Skip to content

Module 06: Publishing and Downstream Contracts

Page Maps

graph LR
  family["Reproducible Research"]
  program["Deep Dive Snakemake"]
  section["Publishing Downstream Contracts"]
  page["Module 06: Publishing and Downstream Contracts"]
  capstone["Capstone evidence"]

  family --> program --> section --> page
  page -.applies in.-> capstone
flowchart LR
  orient["Orient on the page map"] --> read["Read the main claim and examples"]
  read --> inspect["Inspect the related code, proof, or capstone surface"]
  inspect --> verify["Run or review the verification path"]
  verify --> apply["Apply the idea back to the module and capstone"]

A workflow run is not automatically a downstream contract.

That distinction matters because a workflow usually produces many files that help it run, debug, or explain itself, but only a smaller set of files should be safe for another human, notebook, or pipeline to trust as published outputs.

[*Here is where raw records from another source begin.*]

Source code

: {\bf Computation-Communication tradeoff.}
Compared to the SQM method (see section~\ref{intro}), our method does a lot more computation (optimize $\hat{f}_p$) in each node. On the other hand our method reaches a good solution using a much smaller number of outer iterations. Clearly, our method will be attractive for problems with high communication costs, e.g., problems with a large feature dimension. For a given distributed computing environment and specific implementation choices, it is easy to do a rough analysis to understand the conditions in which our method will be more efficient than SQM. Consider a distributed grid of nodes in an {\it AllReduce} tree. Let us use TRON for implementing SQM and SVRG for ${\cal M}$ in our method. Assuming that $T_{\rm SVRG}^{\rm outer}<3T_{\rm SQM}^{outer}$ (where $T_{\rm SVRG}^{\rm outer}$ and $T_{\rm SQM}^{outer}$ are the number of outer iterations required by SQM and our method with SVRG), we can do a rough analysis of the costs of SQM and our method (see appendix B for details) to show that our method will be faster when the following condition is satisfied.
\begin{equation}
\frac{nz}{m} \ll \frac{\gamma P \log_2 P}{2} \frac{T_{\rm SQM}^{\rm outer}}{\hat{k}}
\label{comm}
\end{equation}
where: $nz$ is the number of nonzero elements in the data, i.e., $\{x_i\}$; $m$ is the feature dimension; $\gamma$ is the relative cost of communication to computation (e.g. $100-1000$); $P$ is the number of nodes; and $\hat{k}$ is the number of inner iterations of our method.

This module is about drawing that line on purpose.

You will learn how to:

  • separate internal workflow state from public deliverables
  • version a publish boundary so downstream expectations stay stable
  • use manifests, checksums, reports, and provenance without confusing their jobs
  • review publish drift before downstream trust is damaged

The capstone corroboration surface for this module is the versioned bundle under publish/v1/, especially summary.json, summary.tsv, report/index.html, manifest.json, provenance.json, and discovered_samples.json.

Why this module exists

Many workflows fail at the exact moment they seem most useful: when someone tries to use their outputs downstream.

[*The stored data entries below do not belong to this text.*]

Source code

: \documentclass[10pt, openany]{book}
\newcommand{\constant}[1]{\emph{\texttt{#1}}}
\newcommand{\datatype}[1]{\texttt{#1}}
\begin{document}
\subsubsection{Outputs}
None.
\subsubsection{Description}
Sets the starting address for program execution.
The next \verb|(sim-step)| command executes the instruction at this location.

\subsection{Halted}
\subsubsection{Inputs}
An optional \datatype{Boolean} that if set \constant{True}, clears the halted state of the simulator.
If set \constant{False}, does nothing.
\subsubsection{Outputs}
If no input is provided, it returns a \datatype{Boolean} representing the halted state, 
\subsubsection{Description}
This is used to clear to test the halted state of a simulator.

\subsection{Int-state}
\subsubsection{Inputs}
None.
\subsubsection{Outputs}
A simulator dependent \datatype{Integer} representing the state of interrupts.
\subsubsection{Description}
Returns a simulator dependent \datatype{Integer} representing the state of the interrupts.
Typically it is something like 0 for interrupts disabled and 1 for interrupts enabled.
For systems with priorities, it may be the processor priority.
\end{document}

Typical failure patterns look like this:

  • downstream consumers read from results/ because no publish contract is visible
  • report files are treated as the contract even though they are meant for humans
  • manifests exist but do not clearly defend the bundle
  • published paths drift without a deliberate version change

This module repairs those problems by teaching publish surfaces as contracts, not as accidental folders.

Study route

flowchart LR
  overview["Overview"] --> core1["Core 1: internal vs public"]
  core1 --> core2["Core 2: versioned publish boundary"]
  core2 --> core3["Core 3: manifest and integrity evidence"]
  core3 --> core4["Core 4: machine vs human publish surfaces"]
  core4 --> core5["Core 5: publish drift review"]
  core5 --> example["Worked example"]
  example --> practice["Exercises and answers"]
  practice --> glossary["Glossary"]

Read the module in that order if the publish boundary still feels fuzzy.

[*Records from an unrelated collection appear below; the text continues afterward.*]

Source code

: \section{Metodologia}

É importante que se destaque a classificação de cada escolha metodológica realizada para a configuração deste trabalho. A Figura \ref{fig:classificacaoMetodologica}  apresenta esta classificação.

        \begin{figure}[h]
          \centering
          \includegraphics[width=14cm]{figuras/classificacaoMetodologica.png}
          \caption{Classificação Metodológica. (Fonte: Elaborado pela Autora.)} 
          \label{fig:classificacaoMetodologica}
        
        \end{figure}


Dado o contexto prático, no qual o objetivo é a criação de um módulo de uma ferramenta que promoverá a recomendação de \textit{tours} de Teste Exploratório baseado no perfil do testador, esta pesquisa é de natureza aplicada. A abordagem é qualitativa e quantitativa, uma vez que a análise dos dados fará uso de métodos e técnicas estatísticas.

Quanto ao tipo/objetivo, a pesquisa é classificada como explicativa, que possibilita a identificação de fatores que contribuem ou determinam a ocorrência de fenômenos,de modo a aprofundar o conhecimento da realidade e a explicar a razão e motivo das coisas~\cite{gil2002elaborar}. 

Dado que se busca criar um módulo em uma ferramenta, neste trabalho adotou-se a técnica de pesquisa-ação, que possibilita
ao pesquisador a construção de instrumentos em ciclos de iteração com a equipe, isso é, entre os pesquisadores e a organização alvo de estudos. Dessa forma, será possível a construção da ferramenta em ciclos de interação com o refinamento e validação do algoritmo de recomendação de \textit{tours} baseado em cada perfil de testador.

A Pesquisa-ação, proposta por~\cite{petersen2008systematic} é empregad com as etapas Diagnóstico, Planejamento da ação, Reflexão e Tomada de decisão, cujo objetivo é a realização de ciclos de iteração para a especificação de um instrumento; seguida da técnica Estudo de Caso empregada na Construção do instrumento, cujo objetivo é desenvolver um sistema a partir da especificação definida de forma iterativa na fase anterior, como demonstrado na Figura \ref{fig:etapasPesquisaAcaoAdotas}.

If you already know the basic problem, use this shortcut:

  • open Core 2 if your question is mostly about versioning and compatibility
  • open Core 3 if your question is mostly about manifests, checksums, and validation
  • open Core 5 if your question is mostly about review and downstream risk

Module map

Page Purpose
Overview explains the module promise and study route
Internal Results versus Public Contracts teaches the first and most important split
Versioned Publish Boundaries and Compatible Change teaches versioning, compatibility, and path stability
Manifests, Checksums, and Bundle Integrity teaches how a publish bundle defends itself
Reports, File APIs, and Human versus Machine Surfaces teaches which artifacts are for machines, humans, or both
Reviewing Publish Drift and Downstream Risk teaches how to review publish changes before trust is lost
Worked Example: Promoting Results into a Versioned Publish Bundle walks through a concrete publish-boundary design
Exercises gives five mastery exercises
Exercise Answers explains model answers and review logic
Glossary keeps the module vocabulary stable

What should be clear by the end

By the end of this module, you should be able to explain:

  • why results/ and publish/v1/ are different promises
  • when a publish change requires a version change
  • why a manifest is not the same thing as a report
  • how provenance and checksums support downstream trust
  • how to review a published bundle as a contract rather than a convenience folder

Capstone route

Use the capstone only after the local module ideas are already legible.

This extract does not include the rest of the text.